Thursday, January 03, 2008

Summary 2007 WY 203

Summary of Decision issued December 18, 2007

[SPECIAL NOTE: This opinion uses "Universal Citation" and was given an "official" citation when issued. You should use this citation whenever you cite the opinion, with a P.3d parallel citation. You will note that all of the paragraphs are numbered. When you need to provide a pinpoint citation, the universal portion of the citation will use that paragraph number. The pinpoint citation in the P.3d portion should include the reporter page number. If you need assistance, please contact the Wyoming State Law Library.]

Summaries are prepared by Law Librarians and are not official statements of the Wyoming Supreme Court.

Case Name: SEG v. GDK

Citation: 2007 WY 203

Docket Number: S-07-0075

Appeal from the District Court of Park County, the Honorable Steven R. Cranfill, Judge

Representing Appellant (Plaintiff): M. Jalie Meinecke and Alex H. Sitz III of Meinecke & Sitz, LLC, Cody, Wyoming. Argument by Ms. Meinecke.

Representing Appellee (Defendant): Ethelyn Boak of Cheyenne, Wyoming.

Issue: Whether the district court’s Order on Termination of Parental Rights is an appealable order from which the Court has jurisdiction to entertain an appeal.

Facts/Discussion: Mother, SEG, contests the district court’s refusal to terminate the parental rights of Father, GDK, to the parties’ minor child, KGK.
Standard of Review:
Under W.R.A.P. 1.04(a) the Court has jurisdiction to entertain an appeal from a judgment or from an appealable order. Whether a court has jurisdiction is a question of law to be reviewed de novo.
W.R.A.P. 1.05(c), (d), and (e) were not implicated in any possible analysis of the district court’s Order on Termination of Parental Rights. Therefore, in order to qualify as appealable, the order must affect a substantial right, and must either be issued in a special proceeding or prevent a judgment in the case, under W.R.A.P. 1.05(a) or (b). The order in the instant case does not affect a substantial right. Father’s parental rights and right to associate with his daughter were not altered in any way by the interlocutory order. Therefore it was not an appealable order under W.R.A.P. 1.05.
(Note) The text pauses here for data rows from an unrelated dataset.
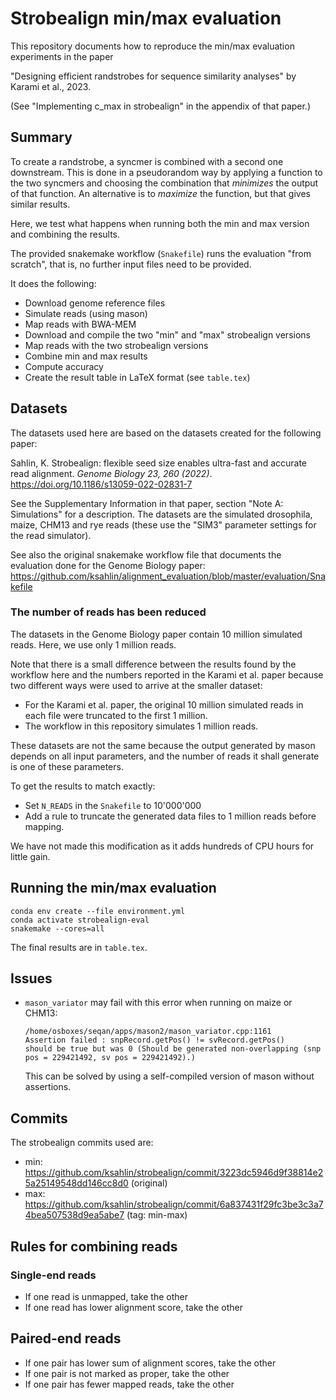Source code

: # Strobealign min/max evaluation

This repository documents how to reproduce the min/max evaluation experiments
in the paper

"Designing efficient randstrobes for sequence similarity
analyses" by Karami et al., 2023.

(See "Implementing c_max in strobealign" in the appendix of that
paper.)


## Summary

To create a randstrobe, a syncmer is combined with a second one downstream.
This is done in a pseudorandom way by applying a function to the two syncmers
and choosing the combination that *minimizes* the output of that function.
An alternative is to *maximize* the function, but that gives similar results.

Here, we test what happens when running both the min and max version
and combining the results.

The provided snakemake workflow (`Snakefile`) runs the evaluation "from scratch",
that is, no further input files need to be provided.

It does the following:
- Download genome reference files
- Simulate reads (using mason)
- Map reads with BWA-MEM
- Download and compile the two "min" and "max" strobealign versions
- Map reads with the two strobealign versions
- Combine min and max results
- Compute accuracy
- Create the result table in LaTeX format (see `table.tex`)


## Datasets

The datasets used here are based on the datasets created for the following paper:

Sahlin, K. Strobealign:
flexible seed size enables ultra-fast and accurate read alignment.
*Genome Biology 23, 260 (2022)*.
https://doi.org/10.1186/s13059-022-02831-7

See the Supplementary Information in that paper, section
"Note A: Simulations" for a description.
The datasets are the simulated drosophila, maize, CHM13 and rye reads
(these use the "SIM3" parameter settings for the read simulator).

See also the original snakemake workflow file that documents the evaluation done
for the Genome Biology paper:
https://github.com/ksahlin/alignment_evaluation/blob/master/evaluation/Snakefile


### The number of reads has been reduced

The datasets in the Genome Biology paper contain 10 million simulated reads.
Here, we use only 1 million reads.

Note that there is a small difference between the results found by the workflow here
and the numbers reported in the Karami et al. paper
because two different ways were used to arrive at the smaller dataset:

- For the Karami et al. paper,
  the original 10 million simulated reads in each file were truncated to the
  first 1 million.
- The workflow in this repository simulates 1 million reads.

These datasets are not the same because the output generated by mason depends
on all input parameters,
and the number of reads it shall generate is one of these parameters.

To get the results to match exactly:

* Set `N_READS` in the `Snakefile` to 10'000'000
* Add a rule to truncate the generated data files to 1 million reads before
  mapping.

We have not made this modification as it adds hundreds of CPU hours for little gain.


## Running the min/max evaluation


    conda env create --file environment.yml
    conda activate strobealign-eval
    snakemake --cores=all

The final results are in `table.tex`.


## Issues

* `mason_variator` may fail with this error when running on maize or CHM13:

      /home/osboxes/seqan/apps/mason2/mason_variator.cpp:1161
      Assertion failed : snpRecord.getPos() != svRecord.getPos()
      should be true but was 0 (Should be generated non-overlapping (snp pos = 229421492, sv pos = 229421492).)

  This can be solved by using a self-compiled version of mason without assertions.



## Commits

The strobealign commits used are:

- min: https://github.com/ksahlin/strobealign/commit/3223dc5946d9f38814e25a25149548dd146cc8d0 (original)
- max: https://github.com/ksahlin/strobealign/commit/6a837431f29fc3be3c3a74bea507538d9ea5abe7 (tag: min-max)


## Rules for combining reads

### Single-end reads

- If one read is unmapped, take the other
- If one read has lower alignment score, take the other

## Paired-end reads

- If one pair has lower sum of alignment scores, take the other
- If one pair is not marked as proper, take the other
- If one pair has fewer mapped reads, take the other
Holding: The Order on Termination of Parental Rights in this case did not affect a substantial right and so was not an appealable order under W.R.A.P. 1.05. The order also was not a judgment under W.R.A.P. 1.04 as it did not resolve all the issues in the case. Therefore, the Court did not have jurisdiction to entertain an appeal from the order.

Dismissed.

C.J. Voigt delivered the opinion.

J. Hill dissented: The Justice dissented because the case involved a special proceeding that is governed by procedures set out in Wyo. Stat. Ann. §§ 14-2-309 through 14-2-319. Substantial rights are always at stake in cases such as the instant case and strict adherence to governing statutes is mandatory. The Justice also noted that the majority opinion was not a de novo review inasmuch as the Court purported to be determining its jurisdiction so the mention of the standard seemed mistaken.
The Justice would hold that the district court’s order was an appealable order. Wyo. Stat. Ann. § 14-2-315 or 14-2-316 were the two governing statutes. The district court chose an option that was not available to it. It was clear the district court intended not to terminate Father’s rights. The Justice would construe the order accordingly and find that the order had the effect of dismissing the petition. Therefore, the district court would have had no jurisdiction to consider any other issues.
For those reasons, the Justice felt it was necessary for the Court to resolve the matter on the merits. The Justice stated the Court recently re-emphasized their view that the procedures for termination of parental rights are mandatory and failure to abide by them is fundamental error requiring reversal.